The Clark Quarterly: a new lecture series at the Library

Published: April 4, 2012

The Clark Quarterly brings a new series of lectures to the Library, with topics focused on the history of the book, book collecting, publishing history, the book arts and fine printing, as well as those subjects near & dear to the Clark—Oscar Wilde and of course the literature, history, and culture of the 17-18th centuries, British & Continental.

Readers of the Clog will perhaps forgive this slightly delayed announcement of the new series, and the writer of this post offers the following summary of our first two talks:

The Clark Quarterly’s inaugural lecture was given by Terry Belanger on February 9, 2012, an event co-sponsored by UCLA Library Special Collections.

Terry Belanger

Terry’s lecture, “Parallel Lines Never Meet: Dolphins and Anchors and Aldus/Book Historians and Numismatists and Roman Coins,” was presented to a full audience of librarians, book collectors & book sellers, and numismatists.  For his topic, Terry applied his formidable bibliographic skills to the study of the production of Roman coins bearing the dolphin & anchor emblem—which most of us associate with the Aldus Manutius colophon device.
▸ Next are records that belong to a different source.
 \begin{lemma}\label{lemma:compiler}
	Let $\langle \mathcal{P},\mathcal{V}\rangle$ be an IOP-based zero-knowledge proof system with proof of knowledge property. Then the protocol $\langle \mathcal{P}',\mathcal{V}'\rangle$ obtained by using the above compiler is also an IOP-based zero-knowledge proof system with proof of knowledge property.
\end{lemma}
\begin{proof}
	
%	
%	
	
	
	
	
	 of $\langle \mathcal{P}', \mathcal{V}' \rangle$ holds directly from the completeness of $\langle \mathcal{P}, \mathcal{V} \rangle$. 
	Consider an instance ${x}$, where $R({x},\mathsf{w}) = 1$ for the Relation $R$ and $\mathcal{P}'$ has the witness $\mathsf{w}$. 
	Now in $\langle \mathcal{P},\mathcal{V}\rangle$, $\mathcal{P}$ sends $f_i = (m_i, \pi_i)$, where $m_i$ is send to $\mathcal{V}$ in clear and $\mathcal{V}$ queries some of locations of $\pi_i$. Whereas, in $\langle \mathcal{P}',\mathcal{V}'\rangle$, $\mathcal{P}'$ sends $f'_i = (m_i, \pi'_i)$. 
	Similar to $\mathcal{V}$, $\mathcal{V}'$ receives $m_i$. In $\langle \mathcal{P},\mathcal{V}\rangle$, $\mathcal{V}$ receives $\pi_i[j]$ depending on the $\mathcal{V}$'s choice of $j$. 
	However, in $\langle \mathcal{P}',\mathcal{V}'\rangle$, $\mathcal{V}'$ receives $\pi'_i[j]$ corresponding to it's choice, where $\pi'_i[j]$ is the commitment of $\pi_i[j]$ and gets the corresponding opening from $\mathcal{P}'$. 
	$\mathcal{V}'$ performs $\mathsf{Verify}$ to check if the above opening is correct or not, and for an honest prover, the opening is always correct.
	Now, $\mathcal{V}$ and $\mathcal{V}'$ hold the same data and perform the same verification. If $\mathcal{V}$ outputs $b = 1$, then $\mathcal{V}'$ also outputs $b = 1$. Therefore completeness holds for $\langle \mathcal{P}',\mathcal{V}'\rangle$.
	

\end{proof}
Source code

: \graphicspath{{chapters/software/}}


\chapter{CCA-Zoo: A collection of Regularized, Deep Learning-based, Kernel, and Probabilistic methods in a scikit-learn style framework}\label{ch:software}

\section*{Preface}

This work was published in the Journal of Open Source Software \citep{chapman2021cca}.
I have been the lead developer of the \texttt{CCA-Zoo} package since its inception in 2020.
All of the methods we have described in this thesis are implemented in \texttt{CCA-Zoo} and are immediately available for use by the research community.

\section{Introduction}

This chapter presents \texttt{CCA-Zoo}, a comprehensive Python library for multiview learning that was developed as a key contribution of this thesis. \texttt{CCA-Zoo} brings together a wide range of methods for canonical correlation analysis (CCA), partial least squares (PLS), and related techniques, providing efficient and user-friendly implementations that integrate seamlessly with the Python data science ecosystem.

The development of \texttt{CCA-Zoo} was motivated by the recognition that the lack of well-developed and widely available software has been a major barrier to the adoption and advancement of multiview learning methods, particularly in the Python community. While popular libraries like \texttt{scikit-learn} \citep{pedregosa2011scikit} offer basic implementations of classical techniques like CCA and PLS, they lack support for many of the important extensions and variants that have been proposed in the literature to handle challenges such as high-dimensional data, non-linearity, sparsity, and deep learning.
Aldus took the design from a 1st century AD Roman Denarius, much like the one you see below—the coin shown here is now, due to Terry’s generous gift, a permanent part of the Clark’s collections.

On Thursday March 22, Peter Hanff delivered a lecture on his recent Book Club of California publication, “Cyclone on the Prairies:  The Wonderful Wizard of Oz and the Arts & Crafts of Publishing in Chicago, 1900.”  Peter, who is Deputy Director of the Bancroft Library at UC Berkeley, is well known to the rare book community as well as the wonderful world of L. Frank Baum scholars and collectors, and the Clark’s drawing room was filled to near capacity.

Peter Hanff

In spite of a serious head cold, exacerbated by his flight from Oakland, and a bout with laryngitis, Peter gave a richly illustrated and marvelously detailed presentation on the production, printing practices, publishing, and historical back ground of first edition of The Wonderful Wizard of Oz and the Arts & Crafts movement in American Printing at the beginning of the twentieth century.  The event was co-sponsored by the Book Club of California and many of their Southern California members turned out for the talk.

Our next lecture will take place in the Fall quarter, October 4, when Dr. Greg Mackie, University of British Columbia, will give a talk on Oscar Wilde forgeries.